NOAA is forecasting an abnormally warm Alaskan winter. National Park Service photo.
A recent NOAA blog post has confirmed what climate enthusiasts have been suspecting for months: The El Niño of 2019 is officially over. Brushing over the complex analysis which led to that conclusion, we'll take a look at what that means for the North American winter sports community.
In short, El Niño means that there is more energy in the central and eastern Pacific Ocean, which translates to more moisture coming off the ocean. The moisture moves east before falling in the form of above-average snowfall in the Cascades, Sierras, Rockies, and other ranges in the Southern and Western United States.
So, it's a bummer that El Niño is over, but there are two major caveats: Firstly, it's not unheard-of for El Niño conditions to disappear during spring and summer and then re-emerge during the fall. In fact, forecasters think there's about a 30% chance of El Niño returning this fall, compared to a 50-55% chance of an ENSO-neutral winter.
This brings us to our second caveat: An ENSO-neutral winter (winter without El Niño or La Niña) isn't necessarily a dry and boring winter. There are many other factors which combine to create the climatic conditions which we, skiers and snowboarders, would call "good" or "bad" winters. Just because El Niño seems to be over doesn't mean that you should cancel that mid-February trip to Snowbird.
NOAA is predicting a warm winter in Alaska. NOAA graphic.
Now we come to the second piece of NOAA's forecast: Temperature and precipitation. The above map is NOAA's current forecast for regional temperatures during the months of January, February, and March 2020 relative to normal. The vast majority of the lower-48 is predicted to see higher-than-normal temperatures during those months, as is Alaska.
NOAA is playing it close to the vest on precipitation. NOAA graphic.

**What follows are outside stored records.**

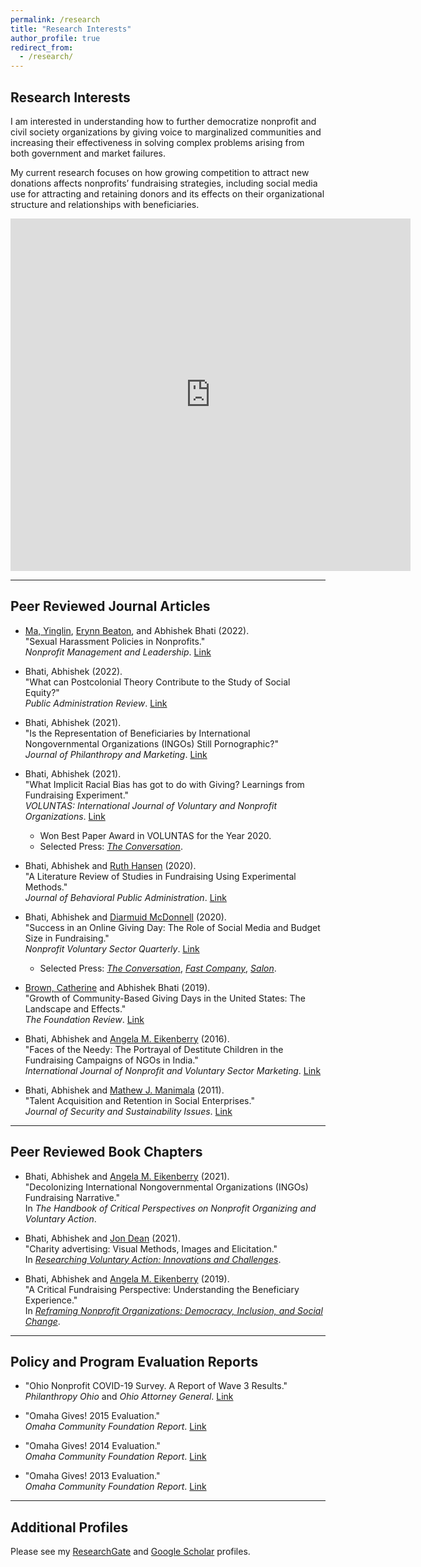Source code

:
 ```yaml
---
permalink: /research
title: "Research Interests"
author_profile: true
redirect_from: 
  - /research/
---
```


## Research Interests

I am interested in understanding how to further democratize nonprofit and civil society organizations by giving voice to marginalized communities and increasing their effectiveness in solving complex problems arising from both government and market failures. 

My current research focuses on how growing competition to attract new donations affects nonprofits’ fundraising strategies, including social media use for attracting and retaining donors and its effects on their organizational structure and relationships with beneficiaries.

<iframe src="https://player.vimeo.com/video/789853477?h=adbbe25ef6" width="640" height="564" frameborder="0" allow="autoplay; fullscreen" allowfullscreen></iframe>

---

## Peer Reviewed Journal Articles

- [Ma, Yinglin](https://government.eku.edu/people/ma), [Erynn Beaton](https://glenn.osu.edu/erynn-beaton), and Abhishek Bhati (2022).  
  "Sexual Harassment Policies in Nonprofits."  
  *Nonprofit Management and Leadership*. [Link](https://onlinelibrary.wiley.com/doi/10.1002/nml.21526)

- Bhati, Abhishek (2022).  
  "What can Postcolonial Theory Contribute to the Study of Social Equity?"  
  *Public Administration Review*. [Link](https://onlinelibrary.wiley.com/doi/10.1111/puar.13523)

- Bhati, Abhishek (2021).  
  "Is the Representation of Beneficiaries by International Nongovernmental Organizations (INGOs) Still Pornographic?"  
  *Journal of Philanthropy and Marketing*. [Link](https://doi.org/10.1002/nvsm.1722)

- Bhati, Abhishek (2021).  
  "What Implicit Racial Bias has got to do with Giving? Learnings from Fundraising Experiment."  
  *VOLUNTAS: International Journal of Voluntary and Nonprofit Organizations*. [Link](https://link.springer.com/article/10.1007/s11266-020-00277-8)
  - Won Best Paper Award in VOLUNTAS for the Year 2020.
  - Selected Press: [*The Conversation*](https://theconversation.com/prejudice-against-people-with-darker-skin-may-make-donors-less-generous-147891).

- Bhati, Abhishek and [Ruth Hansen](https://www.uww.edu/cobe/cobe-directory/profile?id=hansenru) (2020).  
  "A Literature Review of Studies in Fundraising Using Experimental Methods."  
  *Journal of Behavioral Public Administration*. [Link](https://journal-bpa.org/index.php/jbpa/article/view/129)

- Bhati, Abhishek and [Diarmuid McDonnell](https://diarmuidm.github.io/) (2020).  
  "Success in an Online Giving Day: The Role of Social Media and Budget Size in Fundraising."  
  *Nonprofit Voluntary Sector Quarterly*. [Link](https://journals.sagepub.com/doi/full/10.1177/0899764019868849)
  - Selected Press: [*The Conversation*](https://theconversation.com/posting-on-facebook-is-helping-nonprofits-of-all-sizes-raise-money-122002),
    [*Fast Company*](https://www.fastcompany.com/90412919/how-facebook-is-fundamentally-changing-how-nonprofits-get-money?fbclid=IwAR33diWF81HKur2XH8jmPcubfceIRn6AZXNO1vN_XsB-aBrwpqkOh3zJ8B8),
    [*Salon*](https://www.salon.com/2019/10/07/posting-on-facebook-is-helping-nonprofits-of-all-sizes-raise-money_partner/).

- [Brown, Catherine](https://www.linkedin.com/in/catherine-h-brown-326b033?trk=public_profile_browsemap) and Abhishek Bhati (2019).  
  "Growth of Community-Based Giving Days in the United States: The Landscape and Effects."  
  *The Foundation Review*. [Link](https://scholarworks.gvsu.edu/tfr/vol11/iss3/5/)

- Bhati, Abhishek and [Angela M. Eikenberry](https://www.unomaha.edu/college-of-public-affairs-and-community-service/public-administration/about-us/faculty-staff/angela-eikenberry.php) (2016).  
  "Faces of the Needy: The Portrayal of Destitute Children in the Fundraising Campaigns of NGOs in India."  
  *International Journal of Nonprofit and Voluntary Sector Marketing*. [Link](https://onlinelibrary.wiley.com/doi/abs/10.1002/nvsm.1542)

- Bhati, Abhishek and [Mathew J. Manimala](https://scholar.google.com/citations?user=djEa50sAAAAJ&hl=en) (2011).  
  "Talent Acquisition and Retention in Social Enterprises."  
  *Journal of Security and Sustainability Issues*. [Link](https://repository.iimb.ac.in/handle/2074/11723)

---

## Peer Reviewed Book Chapters

- Bhati, Abhishek and [Angela M. Eikenberry](https://www.unomaha.edu/college-of-public-affairs-and-community-service/public-administration/about-us/faculty-staff/angela-eikenberry.php) (2021).  
  "Decolonizing International Nongovernmental Organizations (INGOs) Fundraising Narrative."  
  In *The Handbook of Critical Perspectives on Nonprofit Organizing and Voluntary Action*.

- Bhati, Abhishek and [Jon Dean](https://www.shu.ac.uk/about-us/our-people/staff-profiles/jon-dean) (2021).  
  "Charity advertising: Visual Methods, Images and Elicitation."  
  In [*Researching Voluntary Action: Innovations and Challenges*](https://policy.bristoluniversitypress.co.uk/researching-voluntary-action).

- Bhati, Abhishek and [Angela M. Eikenberry](https://www.unomaha.edu/college-of-public-affairs-and-community-service/public-administration/about-us/faculty-staff/angela-eikenberry.php) (2019).  
  "A Critical Fundraising Perspective: Understanding the Beneficiary Experience."  
  In [*Reframing Nonprofit Organizations: Democracy, Inclusion, and Social Change*](https://reframingnonprofits.wordpress.com/).

---

## Policy and Program Evaluation Reports

- "Ohio Nonprofit COVID-19 Survey. A Report of Wave 3 Results."  
  *Philanthropy Ohio* and *Ohio Attorney General*. [Link](https://charitable.ohioago.gov/getattachment/7968d302-9358-4ba9-b3f6-3c825312a2d1/Ohio-Nonprofit-COVID-19-Survey-Wave-3-Report)

- "Omaha Gives! 2015 Evaluation."  
  *Omaha Community Foundation Report*. [Link](https://www.dropbox.com/s/7j5k9drpbmqxm79/OG-15-Eval%20Report.pdf?dl=0)

- "Omaha Gives! 2014 Evaluation."  
  *Omaha Community Foundation Report*. [Link](https://www.dropbox.com/s/vfprix1l03s24gk/OG-14%20Eval%20Report.pdf?dl=0)

- "Omaha Gives! 2013 Evaluation."  
  *Omaha Community Foundation Report*. [Link](https://www.dropbox.com/s/0cym27opyb7jj91/OG-13%20Eval%20Report.pdf?dl=0)

---

## Additional Profiles

Please see my [ResearchGate](https://www.researchgate.net/profile/Abhishek_Bhati4) and [Google Scholar](https://scholar.google.com/citations?user=heN16qUAAAAJ&hl=en) profiles.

Unless you live in Arizona, New Mexico, Texas, or Alaska, NOAA doesn't have much to say about the precipitation levels you can expect in January, February, and March 2020. The notation "EC" means that there is an equal chance of average, below-average, and above-average precipitation during that period. So, it's not great news, but it's not awful news either. As is always the case with long-range climate forecasting, there is very little certainty assigned to these predictions, so we'll just have to wait, hope, and see what happens.